The American Farm Bureau Federation has also registered opposition to the EPA proposal.
“Most livestock and dairy farmers would not be able to pass along the costs incurred under this plan,” said Mark Maslyn, AFBF executive director of public policy. “Steep fees associated with this action would force many producers out of business. The net result would likely be higher consumer costs for milk, beef and pork,” said Maslyn, in comments submitted to EPA.

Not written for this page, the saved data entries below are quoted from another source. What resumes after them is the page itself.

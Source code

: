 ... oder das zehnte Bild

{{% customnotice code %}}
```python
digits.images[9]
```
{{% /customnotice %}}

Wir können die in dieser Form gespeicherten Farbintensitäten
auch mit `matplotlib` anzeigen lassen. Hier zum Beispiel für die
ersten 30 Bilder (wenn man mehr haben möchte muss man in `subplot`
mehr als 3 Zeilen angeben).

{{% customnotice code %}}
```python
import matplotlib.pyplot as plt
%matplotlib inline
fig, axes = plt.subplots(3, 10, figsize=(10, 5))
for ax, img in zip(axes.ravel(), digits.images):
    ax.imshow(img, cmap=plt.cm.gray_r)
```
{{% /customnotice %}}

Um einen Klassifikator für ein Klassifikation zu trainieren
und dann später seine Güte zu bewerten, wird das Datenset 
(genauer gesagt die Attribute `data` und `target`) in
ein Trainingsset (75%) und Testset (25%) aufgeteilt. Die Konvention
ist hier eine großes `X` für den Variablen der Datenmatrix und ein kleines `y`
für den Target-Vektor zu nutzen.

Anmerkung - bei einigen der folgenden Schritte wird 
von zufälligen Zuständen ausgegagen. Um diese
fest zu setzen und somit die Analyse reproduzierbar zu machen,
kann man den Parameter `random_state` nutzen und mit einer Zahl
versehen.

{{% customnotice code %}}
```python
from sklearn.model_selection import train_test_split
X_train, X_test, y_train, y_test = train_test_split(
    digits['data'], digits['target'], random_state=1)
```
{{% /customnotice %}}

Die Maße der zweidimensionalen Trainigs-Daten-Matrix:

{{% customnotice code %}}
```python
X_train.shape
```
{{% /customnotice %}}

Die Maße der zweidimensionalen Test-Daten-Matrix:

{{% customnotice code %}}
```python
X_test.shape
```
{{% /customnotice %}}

In addition, Maslyn said the proposed rules would be ineffective because of the global nature of greenhouse gases. “Reduction of a ton of greenhouse gases anywhere will make a difference, but if a ton is removed in Iowa and replaced by a ton in China, then no net effect occurred,” he said. “A livestock tax and regulation of greenhouse gases under the Clean Air Act will impose restrictions and added costs on the U.S. economy without reducing greenhouse gases in the atmosphere.”
According to Agriculture Department figures, any farm or ranch with more than 25 dairy cows, 50 beef cattle or 200 hogs emits more than 100 tons of carbon equivalent per year, and thus would need to obtain a permit under the proposed rules. More than 90 percent of U.S. dairy, beef and pork production would be affected by the proposal, Maslyn noted.
Permit fees vary from state to state but EPA sets a “presumptive minimum rate” for fees. For 2008-2009, the rate is $43.75 per ton of emitted greenhouse gases. According to Maslyn, the proposed fee would mean annual assessments of $175 for each dairy cow, $87.50 for each head of beef cattle, and $20 for each hog.
The Montana Farm Bureau is the state’s largest agriculture organization representing over 13,700 member families.